It’s an interesting topic.

I think ISPs should be treated as common carriers and required to carry all speech. If there were competition among ISPs, I might change my view on that.

DNS and hosting seem to have plenty of competition; I’m all right with DNS providers deciding what domain names they’re willing to accept and hosting providers deciding what sites they’re willing to host.

CDNs are something of an interesting question; on the one hand, there’s a relatively small number of them capable of handling a high-traffic site, but on the other, I’m hard-pressed to say they should be obligated to accept customers they don’t want.

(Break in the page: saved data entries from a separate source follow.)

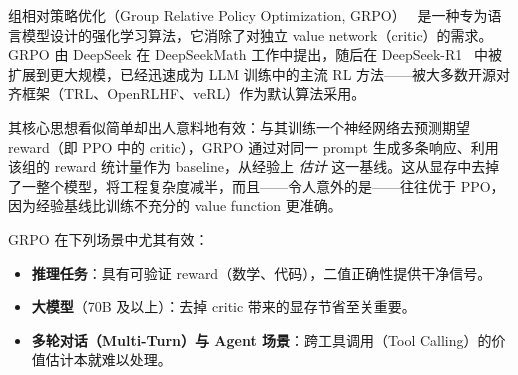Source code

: 组相对策略优化（Group Relative Policy Optimization, GRPO）~\cite{shao2024deepseekmath} 是一种专为语言模型设计的强化学习算法，它消除了对独立 value network（critic）的需求。GRPO 由 DeepSeek 在 DeepSeekMath 工作中提出，随后在 DeepSeek-R1~\cite{deepseek2025r1} 中被扩展到更大规模，已经迅速成为 LLM 训练中的主流 RL 方法——被大多数开源对齐框架（TRL、OpenRLHF、veRL）作为默认算法采用。

其核心思想看似简单却出人意料地有效：与其训练一个神经网络去预测期望 reward（即 PPO 中的 critic），GRPO 通过对同一 prompt 生成多条响应、利用该组的 reward 统计量作为 baseline，从经验上 \emph{估计} 这一基线。这从显存中去掉了一整个模型，将工程复杂度减半，而且——令人意外的是——往往优于 PPO，因为经验基线比训练不充分的 value function 更准确。

GRPO 在下列场景中尤其有效：

\begin{itemize}
  \item \textbf{推理任务}：具有可验证 reward（数学、代码），二值正确性提供干净信号。
  \item \textbf{大模型}（70B 及以上）：去掉 critic 带来的显存节省至关重要。
  \item \textbf{多轮对话（Multi-Turn）与 Agent 场景}：跨工具调用（Tool Calling）的价值估计本就难以处理。
\end{itemize}

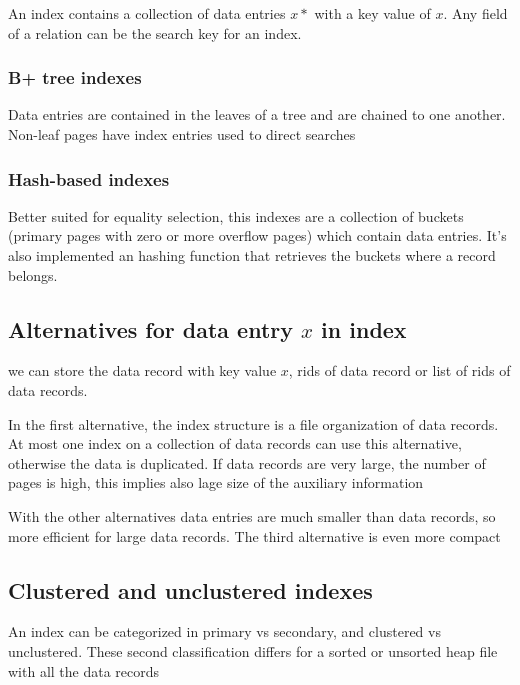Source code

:\documentclass[12pt, a4paper]{article}
\begin{document}
An index contains a collection of data entries $x*$ with a key value of $x$. Any field of a relation can be the
search key for an index.

\subsubsection{B+ tree indexes}
Data entries are contained in the leaves of a tree and are chained to one another. Non-leaf pages have index 
entries used to direct searches

\subsubsection{Hash-based indexes}
Better suited for equality selection, this indexes are a collection of buckets (primary pages with zero or more
overflow pages) which contain data entries. It's also implemented an hashing function that retrieves the buckets
where a record belongs. 

\subsection{Alternatives for data entry $x$ in index}
we can store the data record with key value $x$, rids of data record or list of rids of data records.

In the first alternative, the index structure is a file organization of data records. At most one index on a 
collection of data records can use this alternative, otherwise the data is duplicated. If data records are 
very large, the number of pages is high, this implies also lage size of the auxiliary information

With the other alternatives data entries are much smaller than data records, so more efficient for large data 
records. The third alternative is even more compact

\subsection{Clustered and unclustered indexes}
An index can be categorized in primary vs secondary, and clustered vs unclustered. These second classification
differs for a sorted or unsorted heap file with all the data records

\newpage
\end{document}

This comment has been deemed insightful by the community.
Anonymous Anonymous Coward (profile) says:

Re: Re:

The problem with DNS deciding what domain names they carry is that not that many people know either what DNS really means or how or why they should change the setting on their own computers.

If, say a Comcast customer, is directed to their DNS servers and Comcast decides not to include say Techdirt, then they will get a ‘host not found’ result instead of the web page. Depending upon how picayune a particular DNS host is, they could keep people from a lot of legitimate content, or they could decide to hate say YouTube, or Amazon and not let people through to them, or decide that the current power base in Washington isn’t to their liking and block all .gov sites.

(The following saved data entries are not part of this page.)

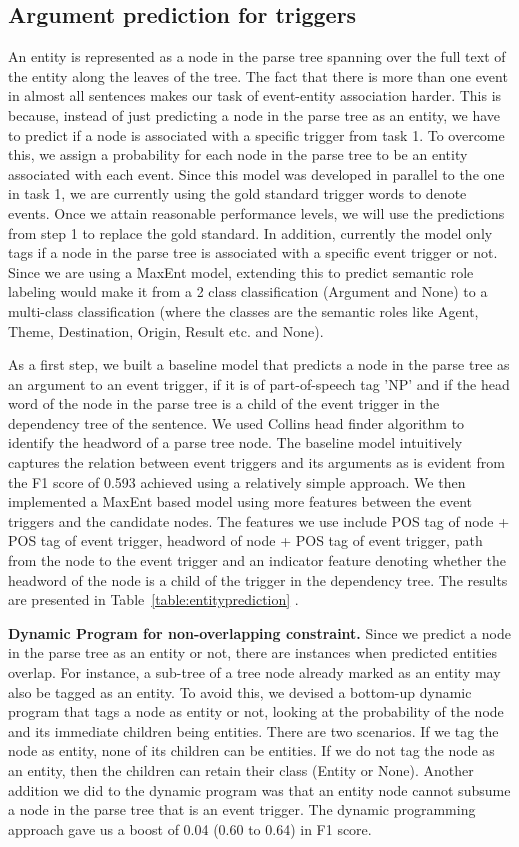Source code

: \subsection{Argument prediction for triggers}
An entity is represented as a node in the parse tree spanning over the full text of the entity along the leaves of the tree. The fact that there is more than one event in almost all sentences makes our task of event-entity association harder. This is because, instead of just predicting a node in the parse tree as an entity, we have to predict if a node is associated with a specific trigger from task 1. To overcome this, we assign a probability for each node in the parse tree to be an entity associated with each event. Since this model was developed in parallel to the one in task 1, we are currently using the gold standard trigger words to denote events. Once we attain reasonable performance levels, we will use the predictions from step 1 to replace the gold standard. In addition, currently the model only tags if a node in the parse tree is associated with a specific event trigger or not. Since we are using a MaxEnt model, extending this to predict semantic role labeling would make it from a 2 class classification (Argument and None) to a multi-class classification (where the classes are the semantic roles like Agent, Theme, Destination, Origin, Result etc. and None).

As a first step, we built a baseline model that predicts a node in the parse tree as an argument to an event trigger, if it is of part-of-speech tag 'NP' and if the head word of the node in the parse tree is a child of the event trigger in the dependency tree of the sentence. We used Collins head finder algorithm to identify the headword of a parse tree node. The baseline model intuitively captures the relation between event triggers and its arguments as is evident from the F1 score of 0.593 achieved using a relatively simple approach. We then implemented a MaxEnt based model using more features between the event triggers and the candidate nodes. The features we use include POS tag of node + POS tag of event trigger, headword of node + POS tag of event trigger, path from the node to the event trigger and an indicator feature denoting whether the headword of the node is a child of the trigger in the dependency tree. The results are presented in Table~\ref{table:entityprediction} .

{\bf Dynamic Program for non-overlapping constraint.} Since we predict a node in the parse tree as an entity or not, there are instances when predicted entities overlap. For instance, a sub-tree of a tree node already marked as an entity may also be tagged as an entity. To avoid this, we devised a bottom-up dynamic program that tags a node as entity or not, looking at the probability of the node and its immediate children being entities. There are two scenarios. If we tag the node as entity, none of its children can be entities. If we do not tag the node as an entity, then the children can retain their class (Entity or None). Another addition we did to the dynamic program was that an entity node cannot subsume a node in the parse tree that is an event trigger. The dynamic programming approach gave us a boost of 0.04 (0.60 to 0.64) in F1 score. 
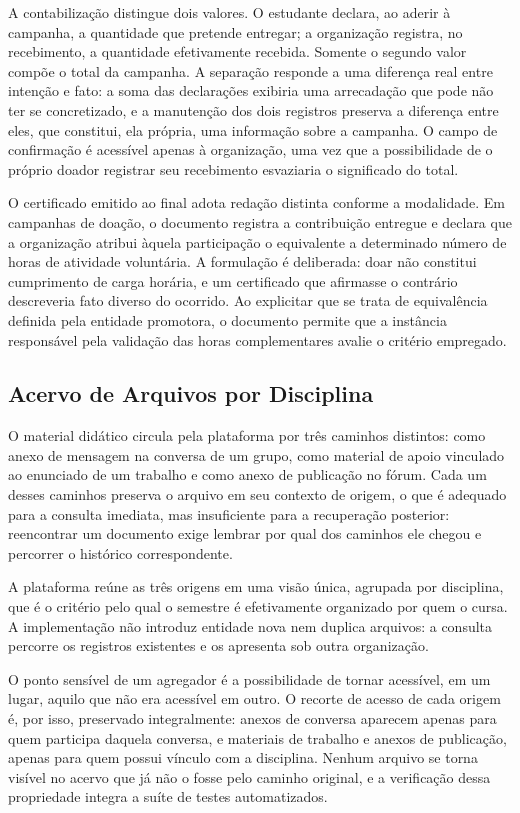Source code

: A contabilização distingue dois valores. O estudante declara, ao aderir à
campanha, a quantidade que pretende entregar; a organização registra, no
recebimento, a quantidade efetivamente recebida. Somente o segundo valor
compõe o total da campanha. A separação responde a uma diferença real entre
intenção e fato: a soma das declarações exibiria uma arrecadação que pode não
ter se concretizado, e a manutenção dos dois registros preserva a diferença
entre eles, que constitui, ela própria, uma informação sobre a campanha. O
campo de confirmação é acessível apenas à organização, uma vez que a
possibilidade de o próprio doador registrar seu recebimento esvaziaria o
significado do total.

O certificado emitido ao final adota redação distinta conforme a modalidade.
Em campanhas de doação, o documento registra a contribuição entregue e declara
que a organização atribui àquela participação o equivalente a determinado
número de horas de atividade voluntária. A formulação é deliberada: doar não
constitui cumprimento de carga horária, e um certificado que afirmasse o
contrário descreveria fato diverso do ocorrido. Ao explicitar que se trata de
equivalência definida pela entidade promotora, o documento permite que a
instância responsável pela validação das horas complementares avalie o
critério empregado.

\subsection{Acervo de Arquivos por Disciplina}
\label{acervo}

O material didático circula pela plataforma por três caminhos distintos: como
anexo de mensagem na conversa de um grupo, como material de apoio vinculado ao
enunciado de um trabalho e como anexo de publicação no fórum. Cada um desses
caminhos preserva o arquivo em seu contexto de origem, o que é adequado para a
consulta imediata, mas insuficiente para a recuperação posterior: reencontrar
um documento exige lembrar por qual dos caminhos ele chegou e percorrer o
histórico correspondente.

A plataforma reúne as três origens em uma visão única, agrupada por disciplina,
que é o critério pelo qual o semestre é efetivamente organizado por quem o
cursa. A implementação não introduz entidade nova nem duplica arquivos: a
consulta percorre os registros existentes e os apresenta sob outra
organização.

O ponto sensível de um agregador é a possibilidade de tornar acessível, em um
lugar, aquilo que não era acessível em outro. O recorte de acesso de cada
origem é, por isso, preservado integralmente: anexos de conversa aparecem
apenas para quem participa daquela conversa, e materiais de trabalho e anexos
de publicação, apenas para quem possui vínculo com a disciplina. Nenhum arquivo
se torna visível no acervo que já não o fosse pelo caminho original, e a
verificação dessa propriedade integra a suíte de testes automatizados.

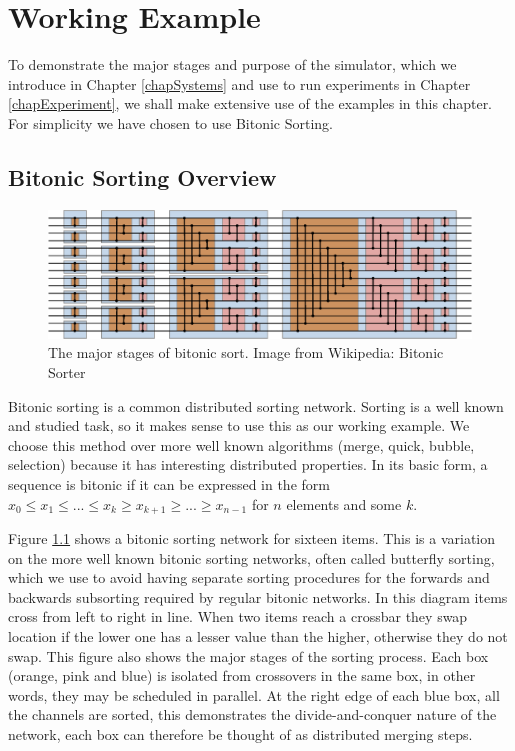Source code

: \chapter{Working Example}
\label{chapExample}

To demonstrate the major stages and purpose of the simulator, which we introduce in Chapter \ref{chapSystems} and use to run experiments in Chapter \ref{chapExperiment}, we shall make extensive use of the examples in this chapter.
For simplicity we have chosen to use Bitonic Sorting.

\section{Bitonic Sorting Overview}

\begin{figure}
\begin{center}
	\includegraphics[width=12cm]{figures/egBitonicSort.eps}
\caption{The major stages of bitonic sort.  Image from Wikipedia: Bitonic Sorter}
\label{figBitonicNormal}
\end{center}
\end{figure}

Bitonic sorting is a common distributed sorting network.
Sorting is a well known and studied task, so it makes sense to use this as our working example.
We choose this method over more well known algorithms (merge, quick, bubble, selection) because it has interesting distributed properties.
In its basic form, a sequence is bitonic if it can be expressed in the form $x_0 \leq x_1 \leq ... \leq x_k \geq x_{k+1} \geq ... \geq x_{n-1}$ for $n$ elements and some $k$.

Figure \ref{figBitonicNormal} shows a bitonic sorting network for sixteen items.
This is a variation on the more well known bitonic sorting networks, often called butterfly sorting, which we use to avoid having separate sorting procedures for the forwards and backwards subsorting required by regular bitonic networks.
In this diagram items cross from left to right in line.
When two items reach a crossbar they swap location if the lower one has a lesser value than the higher, otherwise they do not swap.
This figure also shows the major stages of the sorting process.
Each box (orange, pink and blue) is isolated from crossovers in the same box, in other words, they may be scheduled in parallel.
At the right edge of each blue box, all the channels are sorted, this demonstrates the divide-and-conquer nature of the network, each box can therefore be thought of as distributed merging steps.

DNS servers, all of them, should carry everything, not just what they want. Or we educate the general public on why they should use (or for that matter not use) certain servers, and then how to change their settings. Good luck with that.

Anonymous Coward says:

Re: Re: Re: Re:

Resolvers or outfits providing authoritative servers (which are frequently a service of registrars)? (I could imagine "moderation" issues with both.)

On the good side, you can hang all the recursive DNS (resolver) providers and be your own. You can run BIND or whatever and query the zones yourself. Everyone’s computer keeps a local resolver cache anyway, so why not go all the way?

Anonymous Coward says:

Re: Re: Re:

If, say a Comcast customer, is directed to their DNS servers and Comcast decides not to include say Techdirt, then they will get a ‘host not found’ result instead of the web page.

This NXDOMAIN error needs to be signed when using DNSSEC. Therefore, an unsigned NXDOMAIN with no valid DNSSEC-opt-out record is automatically suspicious, and software ought to check with other servers (preferably in other countries, via encrypted links) before accepting it.

SERVFAIL, a more generic error code, might also be reported by a server that blocks a domain.

DNS servers, all of them, should carry everything, not just what they want.

Certain data is illegal to possess or distribute. Therefore, that’s not theoretically possible. I could, for example, use a series of DNS text records to distribute a book, once sentence at a time.

But, it should not be legal for a court to force a DNS operator to censor responses just because they refer to the IP address of a server that’s distributing something "bad". That’s just lazy. We don’t remove criminals from phonebooks.

Anonymous Coward says:

Re: Re: Re: Re:

DNS servers, all of them, should carry everything, not just what they want.

None of them do, as other than block lists, they only cache a successful lookup for a limited time. Changes to IP addresses for a site are not promulgated other than by the lookups to the an authoritative server for the domain.